(TASK INSTRUCTIONS) Take each line from the entries that holds "opposite" and copy it out.

Excerpts from a dataset
+++++

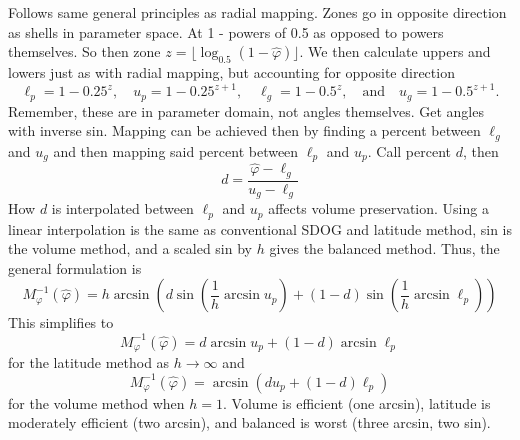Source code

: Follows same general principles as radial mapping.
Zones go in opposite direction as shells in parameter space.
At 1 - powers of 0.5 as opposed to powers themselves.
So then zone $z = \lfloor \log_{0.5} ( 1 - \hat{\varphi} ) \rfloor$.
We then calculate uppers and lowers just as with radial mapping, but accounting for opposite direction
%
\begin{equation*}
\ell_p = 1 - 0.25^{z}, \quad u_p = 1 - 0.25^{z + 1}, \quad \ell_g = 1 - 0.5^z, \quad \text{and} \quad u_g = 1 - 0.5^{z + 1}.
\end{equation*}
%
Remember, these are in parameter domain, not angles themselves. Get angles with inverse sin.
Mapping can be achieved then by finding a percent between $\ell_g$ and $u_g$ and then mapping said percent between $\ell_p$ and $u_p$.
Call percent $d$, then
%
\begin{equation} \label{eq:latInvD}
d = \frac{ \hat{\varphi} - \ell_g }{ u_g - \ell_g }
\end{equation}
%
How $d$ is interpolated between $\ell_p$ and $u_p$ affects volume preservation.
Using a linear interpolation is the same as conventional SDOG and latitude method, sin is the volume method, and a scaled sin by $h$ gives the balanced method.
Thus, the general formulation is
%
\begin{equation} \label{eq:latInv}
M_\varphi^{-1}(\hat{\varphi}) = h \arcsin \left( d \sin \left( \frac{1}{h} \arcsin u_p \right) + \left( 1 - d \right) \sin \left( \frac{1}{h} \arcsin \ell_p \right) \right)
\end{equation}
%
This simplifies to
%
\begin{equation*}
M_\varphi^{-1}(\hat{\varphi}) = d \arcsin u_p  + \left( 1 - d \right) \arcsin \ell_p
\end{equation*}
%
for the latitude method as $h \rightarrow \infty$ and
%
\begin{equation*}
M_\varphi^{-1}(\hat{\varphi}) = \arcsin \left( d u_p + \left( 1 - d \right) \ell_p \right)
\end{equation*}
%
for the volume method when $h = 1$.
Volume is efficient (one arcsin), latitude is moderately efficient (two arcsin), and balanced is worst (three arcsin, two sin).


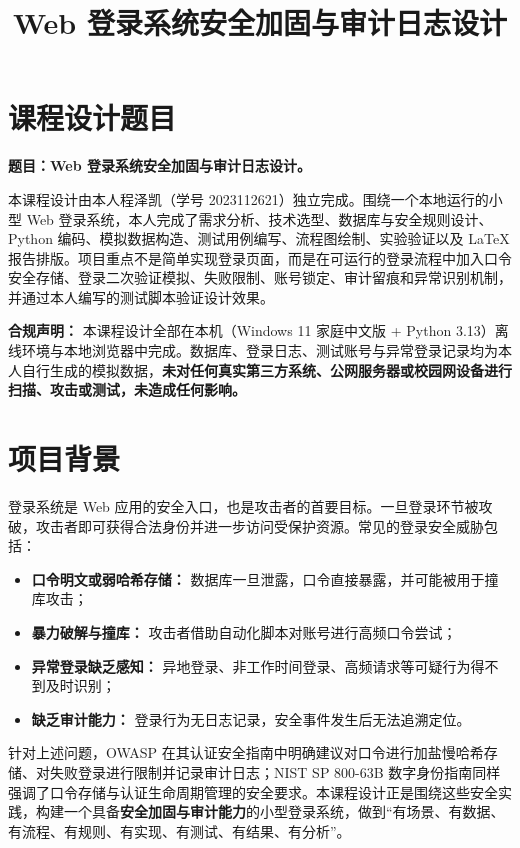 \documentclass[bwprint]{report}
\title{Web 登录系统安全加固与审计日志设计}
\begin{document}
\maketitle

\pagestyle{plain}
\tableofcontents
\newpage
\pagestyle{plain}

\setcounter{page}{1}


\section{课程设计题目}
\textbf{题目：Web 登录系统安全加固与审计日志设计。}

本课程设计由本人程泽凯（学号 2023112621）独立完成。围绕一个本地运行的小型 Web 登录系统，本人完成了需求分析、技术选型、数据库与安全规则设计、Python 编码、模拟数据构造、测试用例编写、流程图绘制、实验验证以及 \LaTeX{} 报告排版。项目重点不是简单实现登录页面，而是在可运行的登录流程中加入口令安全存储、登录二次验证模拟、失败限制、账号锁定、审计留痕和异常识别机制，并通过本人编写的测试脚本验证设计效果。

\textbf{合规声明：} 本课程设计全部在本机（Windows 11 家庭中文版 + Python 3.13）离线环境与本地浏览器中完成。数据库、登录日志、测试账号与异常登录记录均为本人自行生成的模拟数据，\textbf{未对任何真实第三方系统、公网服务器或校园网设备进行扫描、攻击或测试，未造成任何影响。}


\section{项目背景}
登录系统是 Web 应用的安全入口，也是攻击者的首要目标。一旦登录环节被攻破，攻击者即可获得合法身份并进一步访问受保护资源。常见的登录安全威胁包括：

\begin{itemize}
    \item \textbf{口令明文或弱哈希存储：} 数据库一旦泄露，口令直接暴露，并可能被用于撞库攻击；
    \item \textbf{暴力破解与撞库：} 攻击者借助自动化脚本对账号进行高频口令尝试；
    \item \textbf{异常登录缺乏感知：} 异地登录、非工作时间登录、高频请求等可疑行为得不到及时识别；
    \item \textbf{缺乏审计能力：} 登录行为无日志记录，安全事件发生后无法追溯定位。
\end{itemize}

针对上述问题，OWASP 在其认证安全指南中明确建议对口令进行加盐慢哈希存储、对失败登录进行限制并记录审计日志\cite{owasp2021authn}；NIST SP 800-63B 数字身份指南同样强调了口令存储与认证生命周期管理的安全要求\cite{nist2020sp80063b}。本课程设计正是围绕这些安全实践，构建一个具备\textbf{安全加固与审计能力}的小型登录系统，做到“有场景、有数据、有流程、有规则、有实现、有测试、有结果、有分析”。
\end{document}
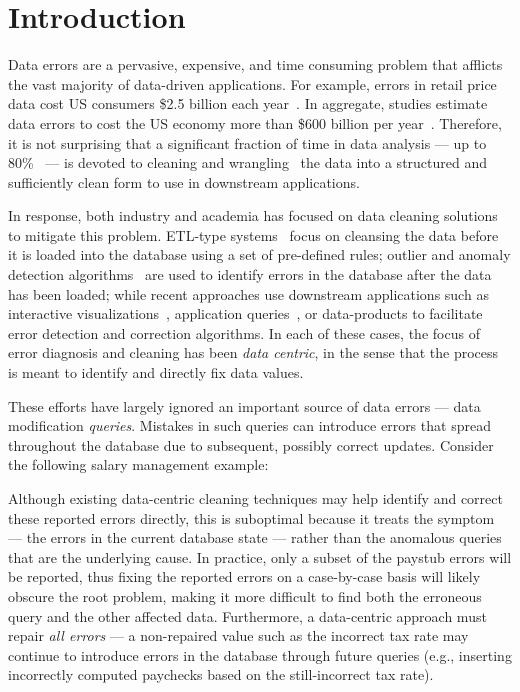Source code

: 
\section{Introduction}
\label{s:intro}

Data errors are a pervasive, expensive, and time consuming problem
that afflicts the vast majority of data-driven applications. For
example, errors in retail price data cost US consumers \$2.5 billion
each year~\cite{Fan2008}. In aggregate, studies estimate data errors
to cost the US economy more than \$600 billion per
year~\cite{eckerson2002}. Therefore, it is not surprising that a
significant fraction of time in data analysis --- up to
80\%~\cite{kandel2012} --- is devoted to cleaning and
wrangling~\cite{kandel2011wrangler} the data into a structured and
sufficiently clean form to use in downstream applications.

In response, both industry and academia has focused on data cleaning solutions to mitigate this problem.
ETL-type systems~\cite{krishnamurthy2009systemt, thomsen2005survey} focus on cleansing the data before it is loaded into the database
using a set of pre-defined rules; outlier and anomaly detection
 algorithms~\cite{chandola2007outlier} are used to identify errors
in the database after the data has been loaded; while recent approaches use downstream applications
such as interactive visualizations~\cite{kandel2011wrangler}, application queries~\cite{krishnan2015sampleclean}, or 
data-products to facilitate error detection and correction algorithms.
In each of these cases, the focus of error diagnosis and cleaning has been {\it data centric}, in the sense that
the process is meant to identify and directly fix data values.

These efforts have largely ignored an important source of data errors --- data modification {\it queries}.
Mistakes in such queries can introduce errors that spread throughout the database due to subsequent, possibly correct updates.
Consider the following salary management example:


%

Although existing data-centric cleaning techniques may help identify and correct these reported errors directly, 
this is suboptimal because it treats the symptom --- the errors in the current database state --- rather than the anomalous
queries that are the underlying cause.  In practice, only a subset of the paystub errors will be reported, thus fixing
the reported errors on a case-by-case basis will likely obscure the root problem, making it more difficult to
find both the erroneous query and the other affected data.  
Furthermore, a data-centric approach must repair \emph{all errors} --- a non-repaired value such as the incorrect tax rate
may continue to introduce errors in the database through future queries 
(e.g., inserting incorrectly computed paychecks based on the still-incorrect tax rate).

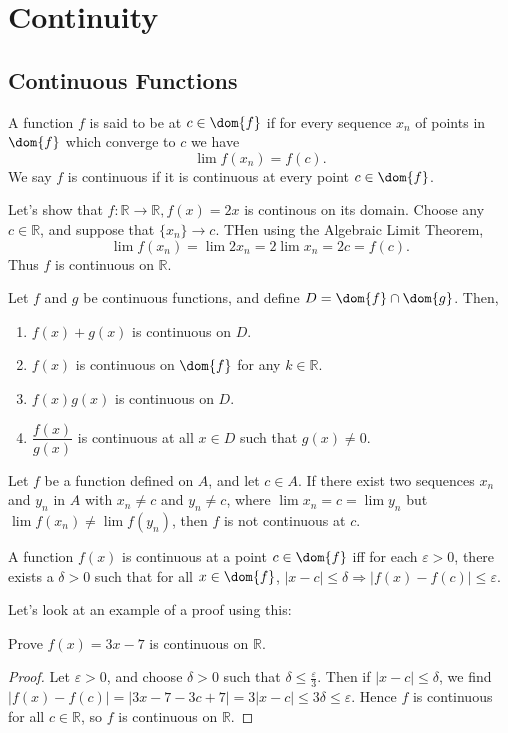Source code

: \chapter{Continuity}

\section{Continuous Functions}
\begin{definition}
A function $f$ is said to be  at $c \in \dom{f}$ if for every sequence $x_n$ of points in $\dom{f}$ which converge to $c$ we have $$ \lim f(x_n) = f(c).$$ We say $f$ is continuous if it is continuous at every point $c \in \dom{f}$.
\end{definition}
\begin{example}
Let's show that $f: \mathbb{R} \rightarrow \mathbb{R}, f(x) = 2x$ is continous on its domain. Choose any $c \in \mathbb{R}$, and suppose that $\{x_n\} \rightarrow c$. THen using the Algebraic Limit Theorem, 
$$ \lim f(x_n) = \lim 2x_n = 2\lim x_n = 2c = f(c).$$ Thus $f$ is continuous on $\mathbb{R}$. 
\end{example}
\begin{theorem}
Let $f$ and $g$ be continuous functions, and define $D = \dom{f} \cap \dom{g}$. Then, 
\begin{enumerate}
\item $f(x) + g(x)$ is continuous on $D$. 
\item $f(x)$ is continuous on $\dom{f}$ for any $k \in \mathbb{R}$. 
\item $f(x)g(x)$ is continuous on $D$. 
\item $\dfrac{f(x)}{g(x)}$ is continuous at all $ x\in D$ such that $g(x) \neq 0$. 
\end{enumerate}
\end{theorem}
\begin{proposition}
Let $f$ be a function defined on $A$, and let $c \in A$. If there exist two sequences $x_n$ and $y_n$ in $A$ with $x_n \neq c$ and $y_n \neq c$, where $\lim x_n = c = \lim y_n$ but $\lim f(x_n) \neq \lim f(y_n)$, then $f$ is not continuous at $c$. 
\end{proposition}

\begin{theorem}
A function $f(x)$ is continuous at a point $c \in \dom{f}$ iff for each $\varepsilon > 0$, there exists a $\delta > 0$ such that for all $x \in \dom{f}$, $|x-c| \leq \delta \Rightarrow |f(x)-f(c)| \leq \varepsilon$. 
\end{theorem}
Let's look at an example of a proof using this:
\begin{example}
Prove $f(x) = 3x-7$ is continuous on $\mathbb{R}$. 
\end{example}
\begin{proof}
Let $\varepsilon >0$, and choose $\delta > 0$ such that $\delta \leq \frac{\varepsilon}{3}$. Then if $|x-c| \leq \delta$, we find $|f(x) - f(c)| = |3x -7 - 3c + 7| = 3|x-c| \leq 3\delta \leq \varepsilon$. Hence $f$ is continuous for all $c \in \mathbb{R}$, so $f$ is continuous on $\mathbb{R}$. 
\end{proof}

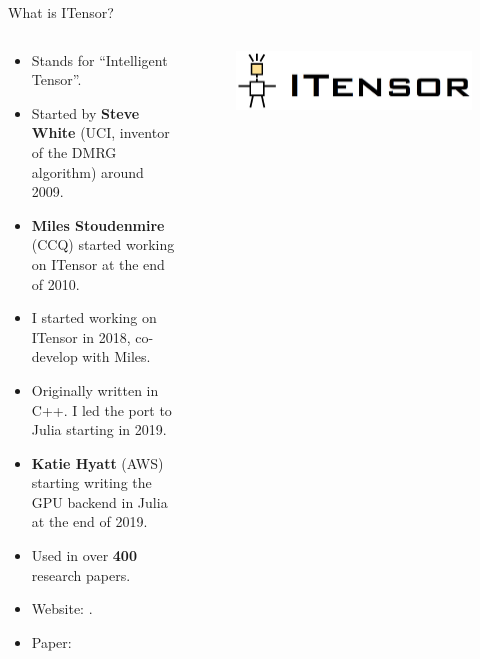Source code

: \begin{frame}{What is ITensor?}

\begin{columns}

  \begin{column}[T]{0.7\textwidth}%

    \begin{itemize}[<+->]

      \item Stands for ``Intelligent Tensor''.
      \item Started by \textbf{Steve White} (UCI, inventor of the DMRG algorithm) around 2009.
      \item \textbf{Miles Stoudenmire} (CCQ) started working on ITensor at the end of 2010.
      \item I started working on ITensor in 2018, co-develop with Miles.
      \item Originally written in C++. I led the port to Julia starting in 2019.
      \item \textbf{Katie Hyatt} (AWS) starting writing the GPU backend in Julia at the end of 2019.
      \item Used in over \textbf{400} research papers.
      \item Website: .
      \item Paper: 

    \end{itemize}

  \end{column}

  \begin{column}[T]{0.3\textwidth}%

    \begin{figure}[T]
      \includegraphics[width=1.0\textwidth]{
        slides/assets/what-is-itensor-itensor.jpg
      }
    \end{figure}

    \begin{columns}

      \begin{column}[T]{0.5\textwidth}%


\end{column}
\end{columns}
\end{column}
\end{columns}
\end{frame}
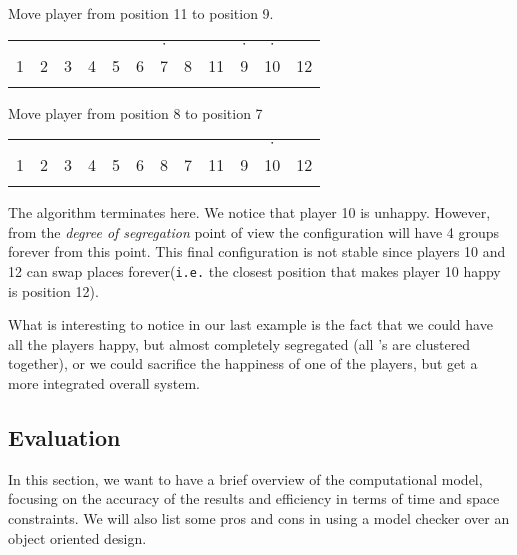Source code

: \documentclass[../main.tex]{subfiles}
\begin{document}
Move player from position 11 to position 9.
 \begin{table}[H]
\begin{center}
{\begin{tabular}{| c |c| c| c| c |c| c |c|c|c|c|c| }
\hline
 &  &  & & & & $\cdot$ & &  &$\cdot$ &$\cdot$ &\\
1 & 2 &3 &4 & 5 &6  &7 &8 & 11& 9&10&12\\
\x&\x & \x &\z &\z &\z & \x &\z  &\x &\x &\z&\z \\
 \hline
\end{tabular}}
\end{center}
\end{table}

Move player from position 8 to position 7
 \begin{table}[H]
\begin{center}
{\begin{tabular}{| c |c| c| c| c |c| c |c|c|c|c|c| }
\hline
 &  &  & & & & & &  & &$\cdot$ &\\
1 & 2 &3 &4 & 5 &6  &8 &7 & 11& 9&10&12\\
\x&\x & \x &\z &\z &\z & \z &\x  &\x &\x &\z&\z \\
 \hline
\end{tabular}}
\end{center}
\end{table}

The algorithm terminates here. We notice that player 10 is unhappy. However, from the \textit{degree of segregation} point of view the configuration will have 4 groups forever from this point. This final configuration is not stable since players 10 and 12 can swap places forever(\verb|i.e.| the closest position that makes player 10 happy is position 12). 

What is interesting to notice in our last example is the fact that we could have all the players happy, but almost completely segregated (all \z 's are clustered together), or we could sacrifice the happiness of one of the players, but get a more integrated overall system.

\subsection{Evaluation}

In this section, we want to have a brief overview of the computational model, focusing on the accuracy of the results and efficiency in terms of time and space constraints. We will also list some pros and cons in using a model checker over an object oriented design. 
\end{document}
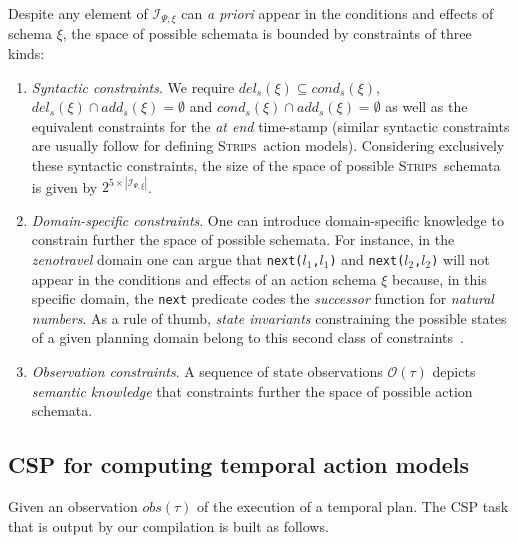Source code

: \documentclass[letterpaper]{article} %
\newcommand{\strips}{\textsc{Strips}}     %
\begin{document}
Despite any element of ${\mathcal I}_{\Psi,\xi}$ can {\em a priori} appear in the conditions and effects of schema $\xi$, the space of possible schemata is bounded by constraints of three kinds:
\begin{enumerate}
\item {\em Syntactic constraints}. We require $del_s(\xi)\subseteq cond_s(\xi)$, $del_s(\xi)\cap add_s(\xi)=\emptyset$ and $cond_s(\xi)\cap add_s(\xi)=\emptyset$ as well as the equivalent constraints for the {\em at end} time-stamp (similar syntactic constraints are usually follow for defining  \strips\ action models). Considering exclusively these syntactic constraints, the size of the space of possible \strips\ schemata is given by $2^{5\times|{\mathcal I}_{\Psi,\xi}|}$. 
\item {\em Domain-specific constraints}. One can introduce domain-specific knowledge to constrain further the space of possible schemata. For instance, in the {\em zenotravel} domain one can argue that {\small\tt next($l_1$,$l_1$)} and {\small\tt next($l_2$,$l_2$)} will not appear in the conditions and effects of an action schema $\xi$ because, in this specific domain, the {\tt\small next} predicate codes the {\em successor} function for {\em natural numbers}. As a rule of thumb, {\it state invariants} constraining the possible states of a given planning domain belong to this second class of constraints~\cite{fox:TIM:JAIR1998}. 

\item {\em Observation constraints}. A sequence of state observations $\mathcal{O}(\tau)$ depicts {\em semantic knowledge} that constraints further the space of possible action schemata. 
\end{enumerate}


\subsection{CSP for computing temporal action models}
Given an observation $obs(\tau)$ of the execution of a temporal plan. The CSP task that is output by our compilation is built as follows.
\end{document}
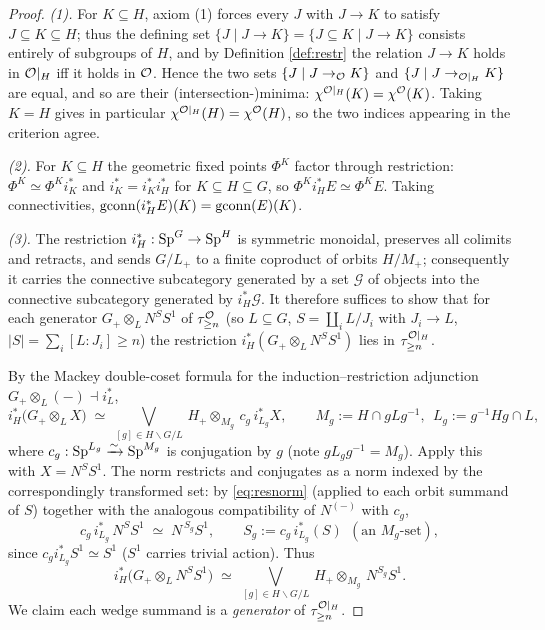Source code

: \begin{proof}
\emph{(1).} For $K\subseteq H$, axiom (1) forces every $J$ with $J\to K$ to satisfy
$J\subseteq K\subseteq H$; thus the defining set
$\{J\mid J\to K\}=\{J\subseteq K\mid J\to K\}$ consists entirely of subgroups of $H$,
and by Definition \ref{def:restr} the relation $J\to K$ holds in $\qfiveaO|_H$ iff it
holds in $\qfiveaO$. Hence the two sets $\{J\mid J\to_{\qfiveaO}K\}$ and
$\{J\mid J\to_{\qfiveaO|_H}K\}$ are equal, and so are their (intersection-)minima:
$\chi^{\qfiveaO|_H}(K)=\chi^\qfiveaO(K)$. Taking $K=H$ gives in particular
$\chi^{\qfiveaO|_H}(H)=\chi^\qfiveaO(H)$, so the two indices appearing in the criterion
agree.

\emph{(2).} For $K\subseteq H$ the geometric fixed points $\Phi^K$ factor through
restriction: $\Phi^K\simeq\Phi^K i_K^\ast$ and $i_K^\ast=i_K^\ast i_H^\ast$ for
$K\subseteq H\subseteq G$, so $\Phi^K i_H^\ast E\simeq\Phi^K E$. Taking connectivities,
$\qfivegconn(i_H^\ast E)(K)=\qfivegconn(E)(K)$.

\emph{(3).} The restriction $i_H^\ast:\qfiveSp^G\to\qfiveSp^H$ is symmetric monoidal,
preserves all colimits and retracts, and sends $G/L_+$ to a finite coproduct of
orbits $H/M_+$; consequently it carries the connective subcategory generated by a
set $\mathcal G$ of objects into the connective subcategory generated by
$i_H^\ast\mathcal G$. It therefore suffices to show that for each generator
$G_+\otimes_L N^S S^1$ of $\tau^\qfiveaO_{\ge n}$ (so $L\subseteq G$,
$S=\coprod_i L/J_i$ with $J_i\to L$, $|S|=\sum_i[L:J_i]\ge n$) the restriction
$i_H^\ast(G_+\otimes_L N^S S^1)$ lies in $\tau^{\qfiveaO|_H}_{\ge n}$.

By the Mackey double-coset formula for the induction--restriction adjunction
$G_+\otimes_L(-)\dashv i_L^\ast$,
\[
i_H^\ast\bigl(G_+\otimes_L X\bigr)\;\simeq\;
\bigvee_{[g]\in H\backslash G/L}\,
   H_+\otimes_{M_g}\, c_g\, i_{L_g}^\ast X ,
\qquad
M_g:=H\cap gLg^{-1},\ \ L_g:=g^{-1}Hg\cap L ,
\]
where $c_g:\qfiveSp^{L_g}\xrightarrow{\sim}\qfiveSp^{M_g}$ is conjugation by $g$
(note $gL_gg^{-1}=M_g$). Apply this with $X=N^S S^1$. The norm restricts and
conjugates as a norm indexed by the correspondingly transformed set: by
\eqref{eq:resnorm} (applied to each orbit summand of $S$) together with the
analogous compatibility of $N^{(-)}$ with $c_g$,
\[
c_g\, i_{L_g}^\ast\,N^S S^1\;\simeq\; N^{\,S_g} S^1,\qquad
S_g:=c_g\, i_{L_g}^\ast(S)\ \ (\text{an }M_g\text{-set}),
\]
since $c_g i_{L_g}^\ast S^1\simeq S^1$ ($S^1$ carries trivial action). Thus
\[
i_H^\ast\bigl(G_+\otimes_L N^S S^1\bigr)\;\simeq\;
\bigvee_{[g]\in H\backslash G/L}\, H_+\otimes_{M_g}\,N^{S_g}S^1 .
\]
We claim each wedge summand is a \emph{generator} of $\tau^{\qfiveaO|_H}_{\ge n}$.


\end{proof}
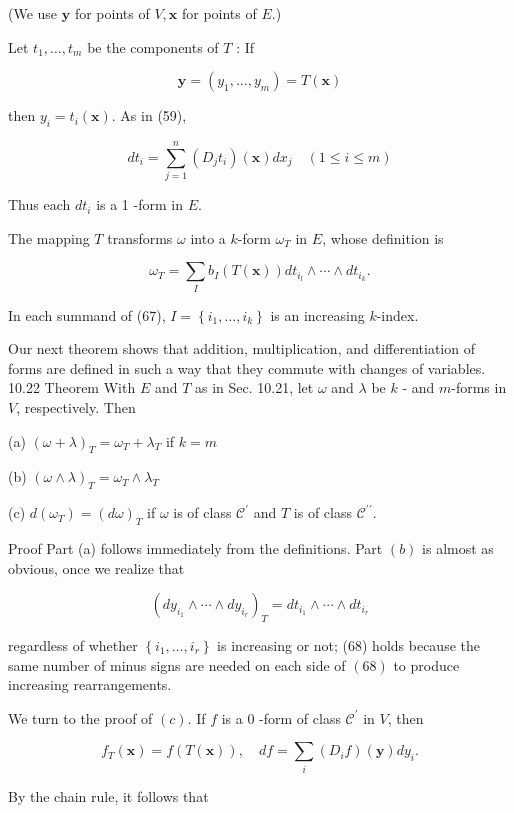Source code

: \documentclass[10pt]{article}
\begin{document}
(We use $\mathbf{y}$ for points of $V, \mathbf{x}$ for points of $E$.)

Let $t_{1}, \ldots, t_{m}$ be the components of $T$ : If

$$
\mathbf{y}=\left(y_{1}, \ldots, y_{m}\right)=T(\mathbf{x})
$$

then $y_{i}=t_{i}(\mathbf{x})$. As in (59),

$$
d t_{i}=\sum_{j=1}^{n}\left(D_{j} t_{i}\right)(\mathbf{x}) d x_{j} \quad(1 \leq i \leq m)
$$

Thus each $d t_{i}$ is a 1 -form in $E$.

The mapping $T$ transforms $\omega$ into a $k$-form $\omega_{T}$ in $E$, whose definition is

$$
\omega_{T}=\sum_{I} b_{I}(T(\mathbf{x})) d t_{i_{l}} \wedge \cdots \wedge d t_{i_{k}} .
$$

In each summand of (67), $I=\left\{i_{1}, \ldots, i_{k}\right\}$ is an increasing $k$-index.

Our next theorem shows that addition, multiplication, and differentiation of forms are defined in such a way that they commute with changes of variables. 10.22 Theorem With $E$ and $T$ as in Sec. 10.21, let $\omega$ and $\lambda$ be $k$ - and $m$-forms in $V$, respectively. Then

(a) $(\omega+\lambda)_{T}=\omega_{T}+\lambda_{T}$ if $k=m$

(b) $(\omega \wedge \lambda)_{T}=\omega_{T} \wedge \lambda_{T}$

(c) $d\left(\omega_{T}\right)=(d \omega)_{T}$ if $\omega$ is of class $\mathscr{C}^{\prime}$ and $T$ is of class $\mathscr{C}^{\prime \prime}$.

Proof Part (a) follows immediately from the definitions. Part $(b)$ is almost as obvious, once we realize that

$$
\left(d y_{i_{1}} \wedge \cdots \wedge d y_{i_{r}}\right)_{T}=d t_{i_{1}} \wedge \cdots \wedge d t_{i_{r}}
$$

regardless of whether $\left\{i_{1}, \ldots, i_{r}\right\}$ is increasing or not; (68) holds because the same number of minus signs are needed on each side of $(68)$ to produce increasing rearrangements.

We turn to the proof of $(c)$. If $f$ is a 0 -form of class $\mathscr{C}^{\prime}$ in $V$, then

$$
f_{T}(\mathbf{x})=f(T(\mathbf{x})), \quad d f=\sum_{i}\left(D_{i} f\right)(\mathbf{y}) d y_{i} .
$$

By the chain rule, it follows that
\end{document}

+++++

(YOUR SOLUTION)
Zones go in opposite direction as shells in parameter space.
We then calculate uppers and lowers just as with radial mapping, but accounting for opposite direction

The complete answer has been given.